Even when the criminal lawyer does a good job of minimizing the crime and the penalties, if he does not inquire as to the immigration status of his client, the disposition will be a ticking time bomb. The immigration damage, usually permanent, often outweighs the criminal penalties the client will face. In these cases, the strategy should be directed primarily to avoiding the immigration consequences. In the last 20 years the number of non-citizens deported on criminal grounds has increased more than 36 times.

The immigration authorities are frequent visitors of jails and prisons, placing immigration holds on anyone who appears deportable. Even a traffic stop can bring someone to their attention. All immigration applications will trigger a criminal history check. The immigration officials at airports or any ports of entry have access to the NCIC (the immigration databases and criminal state/federal databases). Thus, many people who have never had problems traveling before are now being arrested at the airport, returning from abroad, and placed in removal proceedings.

Most non-citizen defendants with criminal convictions are placed in mandatory immigration detention, without possibility of bond. For those convicted of an offense considered an “aggravated felony,” deportation is mandatory, no possibility of release on bond and is barred from nearly all forms of relief.

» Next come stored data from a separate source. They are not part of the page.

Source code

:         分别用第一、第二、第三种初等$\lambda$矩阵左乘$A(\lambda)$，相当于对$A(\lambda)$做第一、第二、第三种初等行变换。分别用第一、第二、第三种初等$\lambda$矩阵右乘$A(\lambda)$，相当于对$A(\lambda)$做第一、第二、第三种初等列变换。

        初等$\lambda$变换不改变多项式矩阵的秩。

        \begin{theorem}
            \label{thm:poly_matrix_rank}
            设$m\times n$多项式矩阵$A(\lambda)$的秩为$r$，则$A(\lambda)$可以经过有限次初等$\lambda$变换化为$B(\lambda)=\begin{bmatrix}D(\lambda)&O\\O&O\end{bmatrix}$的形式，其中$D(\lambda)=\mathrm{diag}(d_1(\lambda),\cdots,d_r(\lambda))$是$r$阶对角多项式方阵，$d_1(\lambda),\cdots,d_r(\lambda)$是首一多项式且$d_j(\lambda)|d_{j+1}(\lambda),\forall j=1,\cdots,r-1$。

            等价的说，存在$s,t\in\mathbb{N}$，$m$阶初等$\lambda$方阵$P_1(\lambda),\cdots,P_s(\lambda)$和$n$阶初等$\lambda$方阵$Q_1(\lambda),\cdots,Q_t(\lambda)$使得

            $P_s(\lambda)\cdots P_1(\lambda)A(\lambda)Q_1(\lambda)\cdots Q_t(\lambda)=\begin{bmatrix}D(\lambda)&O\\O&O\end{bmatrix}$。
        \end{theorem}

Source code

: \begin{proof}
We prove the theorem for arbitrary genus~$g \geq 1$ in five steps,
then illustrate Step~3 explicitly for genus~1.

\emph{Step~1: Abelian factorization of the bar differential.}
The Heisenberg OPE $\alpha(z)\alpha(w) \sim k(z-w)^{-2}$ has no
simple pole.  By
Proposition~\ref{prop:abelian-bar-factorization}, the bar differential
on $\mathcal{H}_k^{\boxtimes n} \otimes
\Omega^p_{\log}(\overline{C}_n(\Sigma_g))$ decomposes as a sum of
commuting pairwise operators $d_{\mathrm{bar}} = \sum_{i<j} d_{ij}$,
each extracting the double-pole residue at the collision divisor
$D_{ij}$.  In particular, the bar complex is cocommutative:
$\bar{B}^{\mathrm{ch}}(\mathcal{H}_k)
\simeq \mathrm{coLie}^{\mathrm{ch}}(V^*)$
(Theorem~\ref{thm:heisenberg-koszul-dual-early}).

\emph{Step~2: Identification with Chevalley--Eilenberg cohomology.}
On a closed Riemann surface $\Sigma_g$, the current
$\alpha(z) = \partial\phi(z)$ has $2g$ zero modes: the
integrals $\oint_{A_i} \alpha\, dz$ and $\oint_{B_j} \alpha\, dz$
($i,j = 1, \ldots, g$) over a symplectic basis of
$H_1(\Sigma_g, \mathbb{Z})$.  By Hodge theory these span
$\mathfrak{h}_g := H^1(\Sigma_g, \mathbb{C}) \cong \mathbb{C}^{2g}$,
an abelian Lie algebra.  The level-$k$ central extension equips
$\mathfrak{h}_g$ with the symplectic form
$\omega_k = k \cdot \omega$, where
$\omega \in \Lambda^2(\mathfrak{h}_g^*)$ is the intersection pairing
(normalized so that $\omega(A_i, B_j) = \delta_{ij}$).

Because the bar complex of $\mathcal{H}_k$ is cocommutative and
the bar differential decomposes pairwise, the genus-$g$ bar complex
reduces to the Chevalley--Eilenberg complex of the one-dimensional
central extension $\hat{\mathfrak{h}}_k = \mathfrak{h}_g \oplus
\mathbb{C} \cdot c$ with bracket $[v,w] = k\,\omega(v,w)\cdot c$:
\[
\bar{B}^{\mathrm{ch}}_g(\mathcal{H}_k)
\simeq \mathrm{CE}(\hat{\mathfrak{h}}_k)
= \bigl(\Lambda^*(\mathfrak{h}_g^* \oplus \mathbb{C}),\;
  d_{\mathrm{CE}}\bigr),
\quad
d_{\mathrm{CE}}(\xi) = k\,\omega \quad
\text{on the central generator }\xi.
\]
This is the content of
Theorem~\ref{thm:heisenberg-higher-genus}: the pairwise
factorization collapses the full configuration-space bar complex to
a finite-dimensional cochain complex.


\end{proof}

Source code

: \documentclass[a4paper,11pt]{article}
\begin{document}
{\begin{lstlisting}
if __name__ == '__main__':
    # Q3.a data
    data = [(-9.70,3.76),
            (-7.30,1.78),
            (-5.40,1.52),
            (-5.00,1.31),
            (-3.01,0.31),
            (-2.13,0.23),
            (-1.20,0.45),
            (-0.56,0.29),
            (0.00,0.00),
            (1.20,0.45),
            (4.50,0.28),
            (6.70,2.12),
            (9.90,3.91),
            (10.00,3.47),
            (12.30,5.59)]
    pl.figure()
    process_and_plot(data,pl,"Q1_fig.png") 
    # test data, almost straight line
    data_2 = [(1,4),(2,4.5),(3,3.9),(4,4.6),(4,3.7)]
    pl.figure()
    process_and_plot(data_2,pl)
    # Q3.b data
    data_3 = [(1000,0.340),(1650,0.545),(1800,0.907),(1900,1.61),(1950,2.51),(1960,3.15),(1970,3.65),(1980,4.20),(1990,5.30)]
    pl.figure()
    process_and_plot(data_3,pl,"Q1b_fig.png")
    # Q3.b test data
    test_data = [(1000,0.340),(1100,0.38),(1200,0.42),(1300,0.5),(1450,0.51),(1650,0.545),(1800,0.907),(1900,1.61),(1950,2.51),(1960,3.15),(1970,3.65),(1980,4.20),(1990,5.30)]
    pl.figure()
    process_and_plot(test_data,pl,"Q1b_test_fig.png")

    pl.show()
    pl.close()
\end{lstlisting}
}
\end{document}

I am working on a case in which the defendant had pled guilty to a drug trafficking charge for the low term sentence but as I just articulated above, this is the worst charge that her public defender could have negotiated for her. It is an aggravated felony offense coupled with the underlying charge of drug sales making it nearly impossible to keep her here in the United States.

However, there is a remedy, albeit, it will be an uphill battle. This remedy is to file a motion to withdraw and vacate the guilty plea due to ineffective counsel and/or lack of being advised by the attorney, the judge and in writing that she will be deported. The standard for ineffective counsel is what is “reasonable under prevailing professional norms.” Strickland v. Washington (1984) 466 U. S. 668.

People v. Soriano (1987) 194 Cal.App.3d 1470, requires “informed decisions…reached after meaningful consultation” concerning immigration consequences. The Soriano and Bautista cases define what is considered “adequate advice.” In Soriano, advising a defendant that a plea “might” have immigration consequences is not adequate effort. If a defendant is advised that he “would” be deported for a plea to an “aggravated felony” but other immigration consequences such as permanent banishment and alternative dispositions were not discussed would still be unacceptable.

In vacating the conviction, the defendant must also show prejudice. The defendant would never have entered this plea if properly advised concerning the immigration consequences of the conviction. If proper advice had been given, the defendant would presumably have inquired of court or counsel about the consequence of the plea and upon discovering, would have refused to enter the plea bargain.

While this article is not meant to cover all the issues, as a general rule of thumb, you will be involved in the deportation process, if you plead (1) to a charge involving drugs or firearms; (2) crimes of moral turpitude like domestic violence; (3) aggravated felonies like possession of drugs for the purpose of sales (4) any felony which you are sentenced to more than 364 days.

As a practical matter, recent case laws open up to scrutiny virtually all pleas entered by non-citizens which triggers immigration consequences. The remedy will be to set aside the plea and conviction and litigate the matter anew. However, this remedy is very costly and difficult. It is best to invest in a good lawyer that will know the nuts and bolts of both the criminal and immigration system up front instead of later.